First off this jerk, this doctor, this scum bag, has no fucking clue there are these things called condoms available over the counter at most corner 7/11s? Is protection from pregnancy and STDs the little woman’s job in his opinion? I mean, with that “feminist martyr” crap he is spouting I get the feeling that Dr. Jake Miller is a chauvinistic PIG FROM HELL. Not to mention all the self hate he displays for only a brief mention of all the men he probably infected also. All those men he was so hot for when he should have been home taking care of his wife and kids.

The first kid was a mistake. I can handle that. The second kid and the third kid were what? Forced on him by the eeeeevil bitch that trapped him into marriage? This with his continued harping on how she is somehow overreacting to HIS betrayal of their marriage, HIS giving her a terminal illness, and HIS public shaming of her by having “come out” in such a fucked up way.

Altogether this guy is a royal fucking jerk. At no time in this whole story does he admit just once he should have talked to her and been honest about the fact he was bi-sexual (The kids… I mean three, come on, catch a clue.) or gay *snort*. At no time does Jake really state he is responsible for the mess his life has become. Again and again I get this feeling he sees himself as yet another unfortunate victim when he chose to act in the way he did. There is no personal responsibility here for his own actions, no feeling that he honestly regrets anything but getting HIV and getting caught. Otherwise he feels he is spotless. What an asshole!

Let’s look up the definition of Involuntary Manslaughter for shits and giggles, shall we? (an unintentional killing but with a willful disregard for life) Oh yeah, I think Jake with his little “Condom? What’s a condom?” problem needs to be a little less nonchalant when it comes to the legal ramifications of his irresponsible sex practices. If she dies he could fall under this in a court of law. He most likely will not, but he could, it is possible. Where is the motivation here for him to change his love of strange sex in bathrooms with other men when he figures out he is not going to die tomorrow? I think he will not, not with the drinking and the denial and I hate to think he probably will infect others eventually.

Do not get me wrong after ten years in the Navy I can handle the fact male sexuality is not black and white.

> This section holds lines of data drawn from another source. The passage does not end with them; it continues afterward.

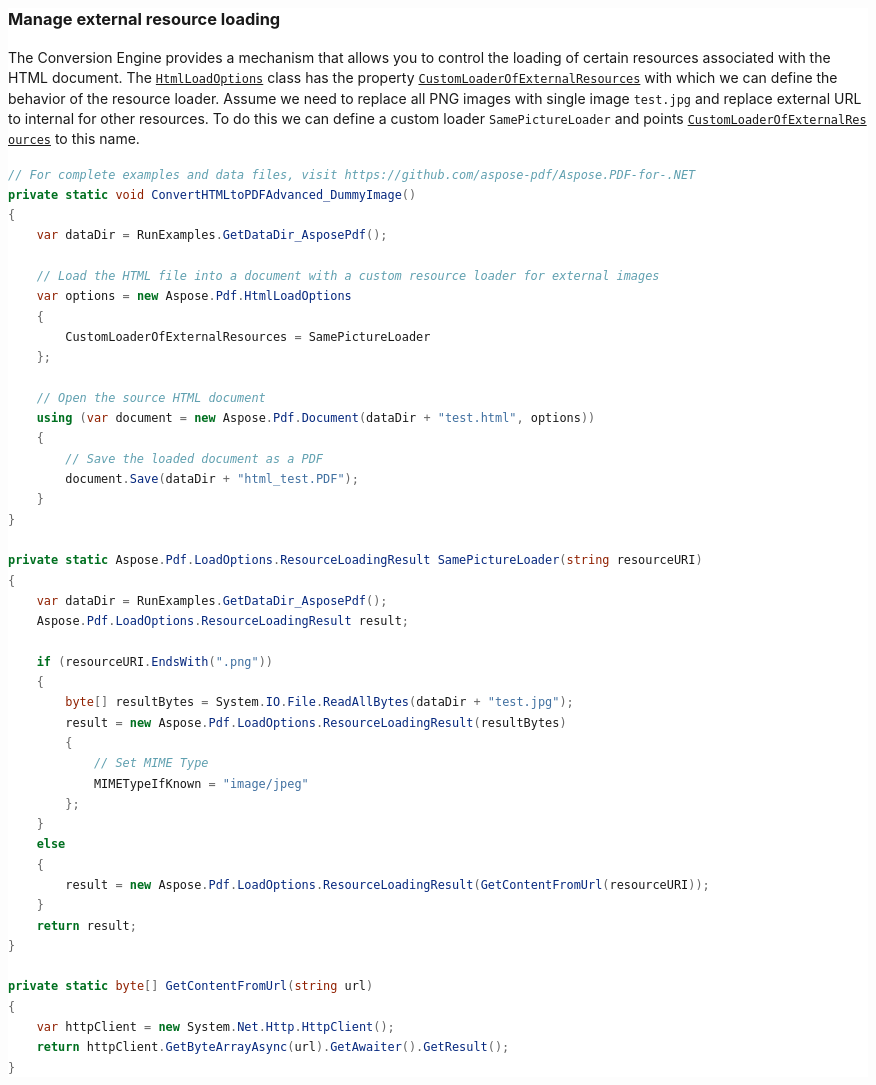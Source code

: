 ### Manage external resource loading

The Conversion Engine provides a mechanism that allows you to control the loading of certain resources associated with the HTML document.
The [`HtmlLoadOptions`](https://reference.aspose.com/pdf/net/aspose.pdf/htmlloadoptions) class has the property [`CustomLoaderOfExternalResources`](https://reference.aspose.com/pdf/net/aspose.pdf/htmlloadoptions/fields/customloaderofexternalresources) with which we can define the behavior of the resource loader.
Assume we need to replace all PNG images with single image `test.jpg` and replace external URL to internal for other resources.
To do this we can define a custom loader `SamePictureLoader` and points [`CustomLoaderOfExternalResources`](https://reference.aspose.com/pdf/net/aspose.pdf/htmlloadoptions/fields/customloaderofexternalresources) to this name.

```csharp
// For complete examples and data files, visit https://github.com/aspose-pdf/Aspose.PDF-for-.NET
private static void ConvertHTMLtoPDFAdvanced_DummyImage()
{
    var dataDir = RunExamples.GetDataDir_AsposePdf();

    // Load the HTML file into a document with a custom resource loader for external images
    var options = new Aspose.Pdf.HtmlLoadOptions
    {
        CustomLoaderOfExternalResources = SamePictureLoader
    };

    // Open the source HTML document
    using (var document = new Aspose.Pdf.Document(dataDir + "test.html", options))
    {
        // Save the loaded document as a PDF
        document.Save(dataDir + "html_test.PDF");
    }
}

private static Aspose.Pdf.LoadOptions.ResourceLoadingResult SamePictureLoader(string resourceURI)
{
    var dataDir = RunExamples.GetDataDir_AsposePdf();
    Aspose.Pdf.LoadOptions.ResourceLoadingResult result;

    if (resourceURI.EndsWith(".png"))
    {
        byte[] resultBytes = System.IO.File.ReadAllBytes(dataDir + "test.jpg");
        result = new Aspose.Pdf.LoadOptions.ResourceLoadingResult(resultBytes)
        {
            // Set MIME Type
            MIMETypeIfKnown = "image/jpeg"
        };
    }
    else
    {
        result = new Aspose.Pdf.LoadOptions.ResourceLoadingResult(GetContentFromUrl(resourceURI));
    }
    return result;
}

private static byte[] GetContentFromUrl(string url)
{
    var httpClient = new System.Net.Http.HttpClient();
    return httpClient.GetByteArrayAsync(url).GetAwaiter().GetResult();
}
```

That due to our culture’s prejudiced nature married men suppress their sexual attraction towards other men all the time and in doing so find relief in the local public restrooms and parks. Hell, I have even been there. But… I do not lie to myself. I take responsibility for my own actions and try to live my life so I have as few regrets as possible. Not disavow my mistakes like this guy is doing and blame peoples negative reactions towards me on some stupid conservative pablum like a gay Rush Limbaugh. If I know they have a good reason to hate me, I will freely admit it has nothing to do with my being gay or HIV or whatever. If I make a mistake I try my best not to depend on shaky justifications and face the truth.

Grade D. For the simple fact I could not possibly ever want to see this asshole fuck anyone else over in another relationship with the admitted lies and demeaning attitude towards women he displays. It shows there are probably other deeper issues that simply do not make him a prize catch for anyone gay or straight.